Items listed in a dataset
################

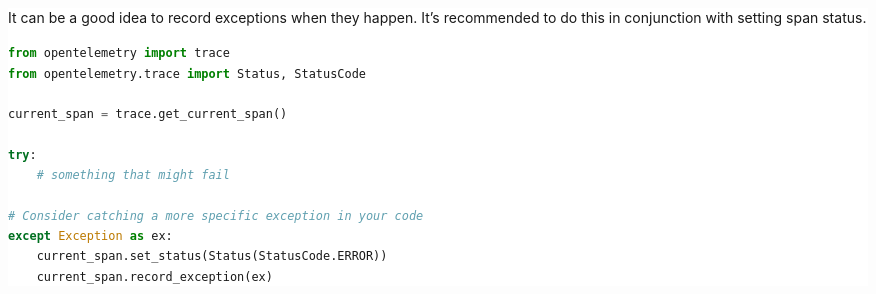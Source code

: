 It can be a good idea to record exceptions when they happen. It’s recommended to do this in conjunction with setting span status.

```python
from opentelemetry import trace
from opentelemetry.trace import Status, StatusCode

current_span = trace.get_current_span()

try:
    # something that might fail

# Consider catching a more specific exception in your code
except Exception as ex:
    current_span.set_status(Status(StatusCode.ERROR))
    current_span.record_exception(ex)
```
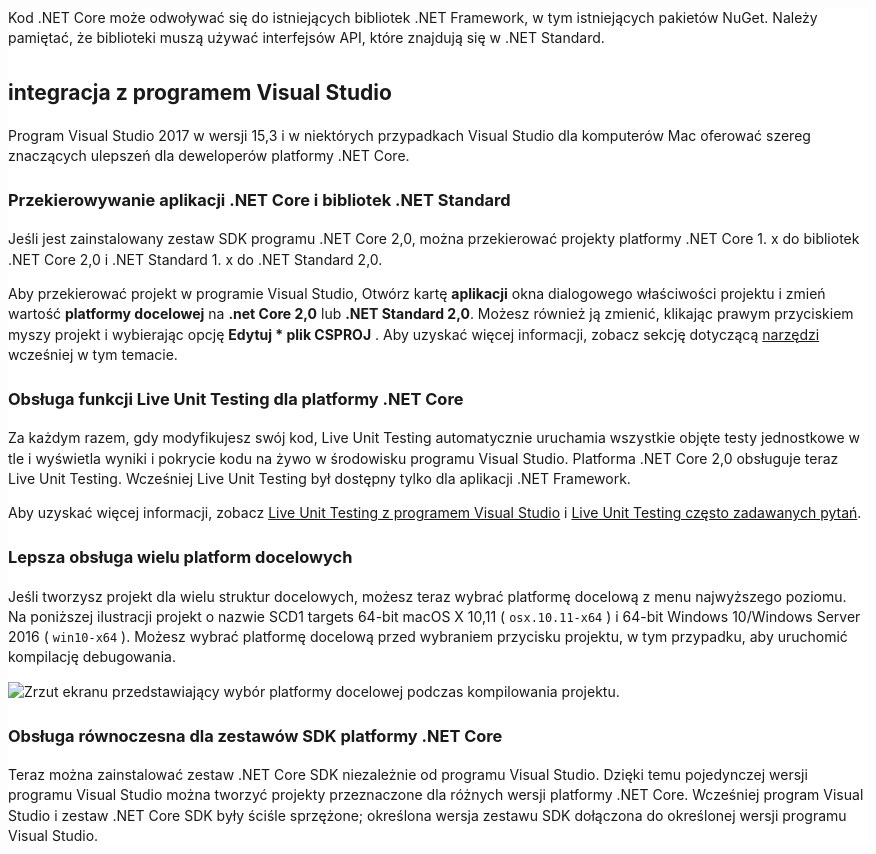 Kod .NET Core może odwoływać się do istniejących bibliotek .NET Framework, w tym istniejących pakietów NuGet. Należy pamiętać, że biblioteki muszą używać interfejsów API, które znajdują się w .NET Standard.

## <a name="visual-studio-integration"></a>integracja z programem Visual Studio

Program Visual Studio 2017 w wersji 15,3 i w niektórych przypadkach Visual Studio dla komputerów Mac oferować szereg znaczących ulepszeń dla deweloperów platformy .NET Core.

### <a name="retargeting-net-core-apps-and-net-standard-libraries"></a>Przekierowywanie aplikacji .NET Core i bibliotek .NET Standard

Jeśli jest zainstalowany zestaw SDK programu .NET Core 2,0, można przekierować projekty platformy .NET Core 1. x do bibliotek .NET Core 2,0 i .NET Standard 1. x do .NET Standard 2,0.

Aby przekierować projekt w programie Visual Studio, Otwórz kartę **aplikacji** okna dialogowego właściwości projektu i zmień wartość **platformy docelowej** na **.net Core 2,0** lub **.NET Standard 2,0**. Możesz również ją zmienić, klikając prawym przyciskiem myszy projekt i wybierając opcję **Edytuj \* plik CSPROJ** . Aby uzyskać więcej informacji, zobacz sekcję dotyczącą [narzędzi](#tooling) wcześniej w tym temacie.

### <a name="live-unit-testing-support-for-net-core"></a>Obsługa funkcji Live Unit Testing dla platformy .NET Core

Za każdym razem, gdy modyfikujesz swój kod, Live Unit Testing automatycznie uruchamia wszystkie objęte testy jednostkowe w tle i wyświetla wyniki i pokrycie kodu na żywo w środowisku programu Visual Studio. Platforma .NET Core 2,0 obsługuje teraz Live Unit Testing. Wcześniej Live Unit Testing był dostępny tylko dla aplikacji .NET Framework.

Aby uzyskać więcej informacji, zobacz [Live Unit Testing z programem Visual Studio](/visualstudio/test/live-unit-testing) i [Live Unit Testing często zadawanych pytań](/visualstudio/test/live-unit-testing-faq).

### <a name="better-support-for-multiple-target-frameworks"></a>Lepsza obsługa wielu platform docelowych

Jeśli tworzysz projekt dla wielu struktur docelowych, możesz teraz wybrać platformę docelową z menu najwyższego poziomu. Na poniższej ilustracji projekt o nazwie SCD1 targets 64-bit macOS X 10,11 ( `osx.10.11-x64` ) i 64-bit Windows 10/Windows Server 2016 ( `win10-x64` ). Możesz wybrać platformę docelową przed wybraniem przycisku projektu, w tym przypadku, aby uruchomić kompilację debugowania.

![Zrzut ekranu przedstawiający wybór platformy docelowej podczas kompilowania projektu.](./media/dotnet-core-2-0/target-framework-selection.png)

### <a name="side-by-side-support-for-net-core-sdks"></a>Obsługa równoczesna dla zestawów SDK platformy .NET Core

Teraz można zainstalować zestaw .NET Core SDK niezależnie od programu Visual Studio. Dzięki temu pojedynczej wersji programu Visual Studio można tworzyć projekty przeznaczone dla różnych wersji platformy .NET Core. Wcześniej program Visual Studio i zestaw .NET Core SDK były ściśle sprzężone; określona wersja zestawu SDK dołączona do określonej wersji programu Visual Studio.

################

**Instructions for the task**
Copy all of the data word for word, and keep the pictures out of it.

**Written response**
Source code

: It can be a good idea to record exceptions when they happen. It’s recommended to do this in conjunction with setting span status.

```python
from opentelemetry import trace
from opentelemetry.trace import Status, StatusCode

current_span = trace.get_current_span()

try:
    # something that might fail

# Consider catching a more specific exception in your code
except Exception as ex:
    current_span.set_status(Status(StatusCode.ERROR))
    current_span.record_exception(ex)
```
 Kod .NET Core może odwoływać się do istniejących bibliotek .NET Framework, w tym istniejących pakietów NuGet. Należy pamiętać, że biblioteki muszą używać interfejsów API, które znajdują się w .NET Standard.

## <a name="visual-studio-integration"></a>integracja z programem Visual Studio

Program Visual Studio 2017 w wersji 15,3 i w niektórych przypadkach Visual Studio dla komputerów Mac oferować szereg znaczących ulepszeń dla deweloperów platformy .NET Core.

### <a name="retargeting-net-core-apps-and-net-standard-libraries"></a>Przekierowywanie aplikacji .NET Core i bibliotek .NET Standard

Jeśli jest zainstalowany zestaw SDK programu .NET Core 2,0, można przekierować projekty platformy .NET Core 1. x do bibliotek .NET Core 2,0 i .NET Standard 1. x do .NET Standard 2,0.

Aby przekierować projekt w programie Visual Studio, Otwórz kartę **aplikacji** okna dialogowego właściwości projektu i zmień wartość **platformy docelowej** na **.net Core 2,0** lub **.NET Standard 2,0**. Możesz również ją zmienić, klikając prawym przyciskiem myszy projekt i wybierając opcję **Edytuj \* plik CSPROJ** . Aby uzyskać więcej informacji, zobacz sekcję dotyczącą [narzędzi](#tooling) wcześniej w tym temacie.

### <a name="live-unit-testing-support-for-net-core"></a>Obsługa funkcji Live Unit Testing dla platformy .NET Core

Za każdym razem, gdy modyfikujesz swój kod, Live Unit Testing automatycznie uruchamia wszystkie objęte testy jednostkowe w tle i wyświetla wyniki i pokrycie kodu na żywo w środowisku programu Visual Studio. Platforma .NET Core 2,0 obsługuje teraz Live Unit Testing. Wcześniej Live Unit Testing był dostępny tylko dla aplikacji .NET Framework.

Aby uzyskać więcej informacji, zobacz [Live Unit Testing z programem Visual Studio](/visualstudio/test/live-unit-testing) i [Live Unit Testing często zadawanych pytań](/visualstudio/test/live-unit-testing-faq).

### <a name="better-support-for-multiple-target-frameworks"></a>Lepsza obsługa wielu platform docelowych

Jeśli tworzysz projekt dla wielu struktur docelowych, możesz teraz wybrać platformę docelową z menu najwyższego poziomu. Na poniższej ilustracji projekt o nazwie SCD1 targets 64-bit macOS X 10,11 ( `osx.10.11-x64` ) i 64-bit Windows 10/Windows Server 2016 ( `win10-x64` ). Możesz wybrać platformę docelową przed wybraniem przycisku projektu, w tym przypadku, aby uruchomić kompilację debugowania.

![Zrzut ekranu przedstawiający wybór platformy docelowej podczas kompilowania projektu.](./media/dotnet-core-2-0/target-framework-selection.png)

### <a name="side-by-side-support-for-net-core-sdks"></a>Obsługa równoczesna dla zestawów SDK platformy .NET Core

Teraz można zainstalować zestaw .NET Core SDK niezależnie od programu Visual Studio. Dzięki temu pojedynczej wersji programu Visual Studio można tworzyć projekty przeznaczone dla różnych wersji platformy .NET Core. Wcześniej program Visual Studio i zestaw .NET Core SDK były ściśle sprzężone; określona wersja zestawu SDK dołączona do określonej wersji programu Visual Studio.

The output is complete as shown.